Ford confirms new autonomous driving division

Ford Next will be central to Ford’s autonomous vision

Graham Hope

March 30, 2022

3 Min Read

Ford Next will be central to Ford’s autonomous vision

 

Ford has signaled its intent to increase its focus on autonomous vehicles with the formation of a specific division to enhance its development.

The unit was formed late last year as part of chief executive officer Jim Farley’s ongoing effort to reshape the company and make it more agile, according to Bloomberg.

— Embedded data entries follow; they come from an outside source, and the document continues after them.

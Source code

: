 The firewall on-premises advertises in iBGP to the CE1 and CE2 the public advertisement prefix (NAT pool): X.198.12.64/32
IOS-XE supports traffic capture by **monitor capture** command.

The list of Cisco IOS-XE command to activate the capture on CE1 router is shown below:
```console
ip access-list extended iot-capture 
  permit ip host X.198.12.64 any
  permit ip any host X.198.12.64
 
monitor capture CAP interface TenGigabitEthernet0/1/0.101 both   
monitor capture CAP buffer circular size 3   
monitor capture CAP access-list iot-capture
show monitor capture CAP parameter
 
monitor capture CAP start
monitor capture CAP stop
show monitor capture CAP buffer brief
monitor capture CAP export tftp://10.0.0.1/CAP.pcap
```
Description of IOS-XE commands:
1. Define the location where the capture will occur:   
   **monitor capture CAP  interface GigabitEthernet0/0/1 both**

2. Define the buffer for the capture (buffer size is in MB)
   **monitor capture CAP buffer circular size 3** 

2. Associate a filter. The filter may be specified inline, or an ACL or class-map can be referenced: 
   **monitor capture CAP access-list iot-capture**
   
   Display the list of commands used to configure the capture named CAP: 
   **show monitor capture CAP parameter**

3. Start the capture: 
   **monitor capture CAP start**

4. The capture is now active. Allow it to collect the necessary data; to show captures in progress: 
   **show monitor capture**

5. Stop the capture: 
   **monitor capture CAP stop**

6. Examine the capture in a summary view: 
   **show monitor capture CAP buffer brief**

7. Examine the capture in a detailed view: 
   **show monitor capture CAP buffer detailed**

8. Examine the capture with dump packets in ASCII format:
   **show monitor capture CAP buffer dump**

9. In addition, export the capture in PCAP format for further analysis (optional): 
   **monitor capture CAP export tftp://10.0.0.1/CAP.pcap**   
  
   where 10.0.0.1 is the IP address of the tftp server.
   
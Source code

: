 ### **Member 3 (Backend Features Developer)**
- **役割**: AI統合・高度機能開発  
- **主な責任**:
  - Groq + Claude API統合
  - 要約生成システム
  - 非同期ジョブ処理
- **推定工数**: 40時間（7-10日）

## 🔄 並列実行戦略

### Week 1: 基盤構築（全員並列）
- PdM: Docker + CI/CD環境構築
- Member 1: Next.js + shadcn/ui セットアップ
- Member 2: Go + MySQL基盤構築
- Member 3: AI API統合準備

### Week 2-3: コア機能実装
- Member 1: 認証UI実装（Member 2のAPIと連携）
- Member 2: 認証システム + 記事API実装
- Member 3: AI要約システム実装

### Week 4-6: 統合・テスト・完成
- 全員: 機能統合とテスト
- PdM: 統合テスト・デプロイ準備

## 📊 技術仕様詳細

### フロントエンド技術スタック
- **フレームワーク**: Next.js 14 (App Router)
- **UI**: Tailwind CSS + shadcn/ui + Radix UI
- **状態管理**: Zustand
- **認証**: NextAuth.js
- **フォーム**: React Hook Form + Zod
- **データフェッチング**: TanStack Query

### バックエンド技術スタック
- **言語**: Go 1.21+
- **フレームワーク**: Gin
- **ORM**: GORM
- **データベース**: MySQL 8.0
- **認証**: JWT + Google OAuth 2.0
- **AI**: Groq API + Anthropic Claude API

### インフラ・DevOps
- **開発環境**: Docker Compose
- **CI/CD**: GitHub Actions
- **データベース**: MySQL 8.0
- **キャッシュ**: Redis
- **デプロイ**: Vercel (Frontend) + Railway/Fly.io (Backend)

The new Ford Next, run by Franck Louis-Victor, a specialist in new businesses hired last year from Renault, will incorporate Ford Autonomous Vehicles LLC, first announced in 2018. Ford Next will be central to Ford’s autonomous vision, with a stake in Argo AI, the start-up Ford is working alongside to develop self-driving vehicles. It will also be tasked with working with start-ups in other mobility services.

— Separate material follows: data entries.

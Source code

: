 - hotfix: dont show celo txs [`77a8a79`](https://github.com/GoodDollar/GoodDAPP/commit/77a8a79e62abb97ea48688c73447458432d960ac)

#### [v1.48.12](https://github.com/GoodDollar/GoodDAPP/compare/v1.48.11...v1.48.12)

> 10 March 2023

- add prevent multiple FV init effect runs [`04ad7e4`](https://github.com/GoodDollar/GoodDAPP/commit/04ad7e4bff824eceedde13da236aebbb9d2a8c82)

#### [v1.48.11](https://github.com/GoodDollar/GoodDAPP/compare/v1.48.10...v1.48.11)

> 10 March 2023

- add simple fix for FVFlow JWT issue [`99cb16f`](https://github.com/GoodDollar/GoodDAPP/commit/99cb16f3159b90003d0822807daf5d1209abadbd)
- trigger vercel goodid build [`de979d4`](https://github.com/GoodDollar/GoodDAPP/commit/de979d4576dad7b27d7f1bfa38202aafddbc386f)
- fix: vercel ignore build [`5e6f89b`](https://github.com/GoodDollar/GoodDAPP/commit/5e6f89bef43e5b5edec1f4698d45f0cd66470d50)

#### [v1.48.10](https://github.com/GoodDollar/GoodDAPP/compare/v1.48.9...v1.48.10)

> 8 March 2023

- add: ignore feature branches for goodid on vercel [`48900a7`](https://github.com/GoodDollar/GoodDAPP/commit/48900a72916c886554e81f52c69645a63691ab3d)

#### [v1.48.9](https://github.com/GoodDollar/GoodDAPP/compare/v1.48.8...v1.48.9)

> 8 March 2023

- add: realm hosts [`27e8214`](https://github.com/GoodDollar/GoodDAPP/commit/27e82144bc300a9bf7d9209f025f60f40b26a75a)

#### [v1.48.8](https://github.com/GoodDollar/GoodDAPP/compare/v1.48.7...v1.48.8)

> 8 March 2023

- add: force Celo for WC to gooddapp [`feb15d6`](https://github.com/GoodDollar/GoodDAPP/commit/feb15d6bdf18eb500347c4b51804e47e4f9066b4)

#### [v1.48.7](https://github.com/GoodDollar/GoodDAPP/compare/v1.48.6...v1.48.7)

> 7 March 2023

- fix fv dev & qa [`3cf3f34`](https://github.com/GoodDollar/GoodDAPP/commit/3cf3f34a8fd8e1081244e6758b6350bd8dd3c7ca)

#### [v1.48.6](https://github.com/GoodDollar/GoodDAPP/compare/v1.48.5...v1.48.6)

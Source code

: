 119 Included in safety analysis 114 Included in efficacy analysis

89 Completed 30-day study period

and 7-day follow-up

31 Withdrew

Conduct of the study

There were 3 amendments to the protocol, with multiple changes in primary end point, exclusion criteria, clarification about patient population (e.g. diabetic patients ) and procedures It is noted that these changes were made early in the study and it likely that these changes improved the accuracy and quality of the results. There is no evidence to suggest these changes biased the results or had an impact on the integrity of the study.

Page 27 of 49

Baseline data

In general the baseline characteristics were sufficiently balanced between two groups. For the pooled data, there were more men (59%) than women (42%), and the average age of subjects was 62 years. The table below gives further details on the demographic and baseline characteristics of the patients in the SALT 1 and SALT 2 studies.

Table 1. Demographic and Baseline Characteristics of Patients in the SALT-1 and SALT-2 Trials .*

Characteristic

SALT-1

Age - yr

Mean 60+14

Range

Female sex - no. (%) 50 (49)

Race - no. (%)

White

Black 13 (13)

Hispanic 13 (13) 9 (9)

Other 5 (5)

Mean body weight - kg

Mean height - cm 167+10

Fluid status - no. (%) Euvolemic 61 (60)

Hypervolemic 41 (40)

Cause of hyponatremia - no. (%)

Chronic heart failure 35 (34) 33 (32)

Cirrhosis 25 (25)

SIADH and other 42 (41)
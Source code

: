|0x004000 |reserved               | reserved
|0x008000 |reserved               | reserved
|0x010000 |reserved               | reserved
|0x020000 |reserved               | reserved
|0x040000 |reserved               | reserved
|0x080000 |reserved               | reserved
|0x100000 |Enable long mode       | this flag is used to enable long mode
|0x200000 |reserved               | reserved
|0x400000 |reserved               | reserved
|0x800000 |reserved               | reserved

News of the creation of Ford Next is not a surprise given that earlier this year, Ford confirmed plans for significant restructuring by splitting its electric and internal combustion operations into two separate divisions, Ford Model e and Ford Blue. Ford has also formed Ford Pro to concentrate on vans and trucks.

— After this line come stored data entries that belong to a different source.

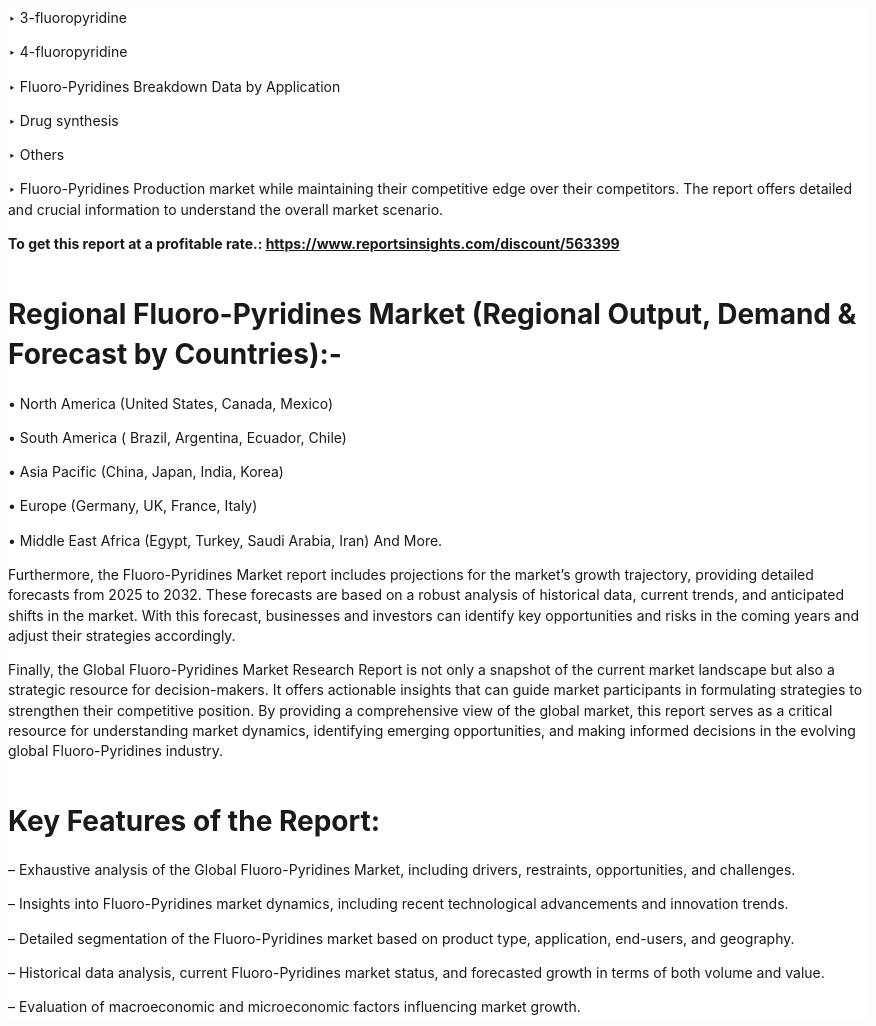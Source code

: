    ‣ 3-fluoropyridine

   ‣ 4-fluoropyridine

‣ Fluoro-Pyridines Breakdown Data by Application

   ‣ Drug synthesis

   ‣ Others

   ‣ Fluoro-Pyridines Production market while maintaining their competitive edge over their competitors. The report offers detailed and crucial information to understand the overall market scenario.

<strong>To get this report at a profitable rate.: <a href=https://www.reportsinsights.com/discount/563399>https://www.reportsinsights.com/discount/563399</a></strong>

# <strong>Regional Fluoro-Pyridines Market (Regional Output, Demand &amp; Forecast by Countries):-</strong>

• North America (United States, Canada, Mexico)

• South America ( Brazil, Argentina, Ecuador, Chile)

• Asia Pacific (China, Japan, India, Korea)

• Europe (Germany, UK, France, Italy)

• Middle East Africa (Egypt, Turkey, Saudi Arabia, Iran) And More.

Furthermore, the Fluoro-Pyridines Market report includes projections for the market’s growth trajectory, providing detailed forecasts from 2025 to 2032. These forecasts are based on a robust analysis of historical data, current trends, and anticipated shifts in the market. With this forecast, businesses and investors can identify key opportunities and risks in the coming years and adjust their strategies accordingly.

Finally, the Global Fluoro-Pyridines Market Research Report is not only a snapshot of the current market landscape but also a strategic resource for decision-makers. It offers actionable insights that can guide market participants in formulating strategies to strengthen their competitive position. By providing a comprehensive view of the global market, this report serves as a critical resource for understanding market dynamics, identifying emerging opportunities, and making informed decisions in the evolving global Fluoro-Pyridines industry.

# <strong>Key Features of the Report:</strong>

– Exhaustive analysis of the Global Fluoro-Pyridines Market, including drivers, restraints, opportunities, and challenges.

– Insights into Fluoro-Pyridines market dynamics, including recent technological advancements and innovation trends.

– Detailed segmentation of the Fluoro-Pyridines market based on product type, application, end-users, and geography.

– Historical data analysis, current Fluoro-Pyridines market status, and forecasted growth in terms of both volume and value.

– Evaluation of macroeconomic and microeconomic factors influencing market growth.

As with the other new units, Ford Next will post its financial results in the company’s earnings reports next year.

CEO Farley’s hope is that by compartmentalizing Ford in this way, the division can more effectively compete with the likes of Alphabet’s Waymo self-driving operation and Tesla to attract the tech talent required to drive the company forward in the autonomous arena.

He’d given notice of his vision last month when he told a conference sponsored by Wolfe Research, “You can’t ask ICE [internal combustion engine] people to do certain things, it takes too long. Ford will ensure we have the right structure and talent in place to compete and win.” And he added that future success meant a strategic rethink. “It requires different talent, different procurement strategies. And this difference is very important for us as a leadership team to get our heads around, which we have,” Farley said. 

Commenting specifically on Ford Next, spokeswoman Jennifer Flake told Bloomberg, “This reflects a more nuanced rebranding and repositioning of an existing group, not creation of a new one or a significant structural shift. It’s our approach to the business model. You use it to foster innovation, you use it to actually incubate new business ideas.”

Ford has significant short-term ambitions that it hopes the new division will be able to help realize. Last summer, it announced plans to have a fleet of more than 1,000 semi-autonomous vehicles featuring AI Argo tech on public roads over the next five years via the Lyft ride-hailing service. After launching in Miami last year, Ford, Argo AI and Lyft have turned their attention to Austin in early 2022.

And the firm’s BlueCruise hands-free tech is already available to use on designated sections of U.S. highways on the F-150 pick-up and Mustang Mach-E.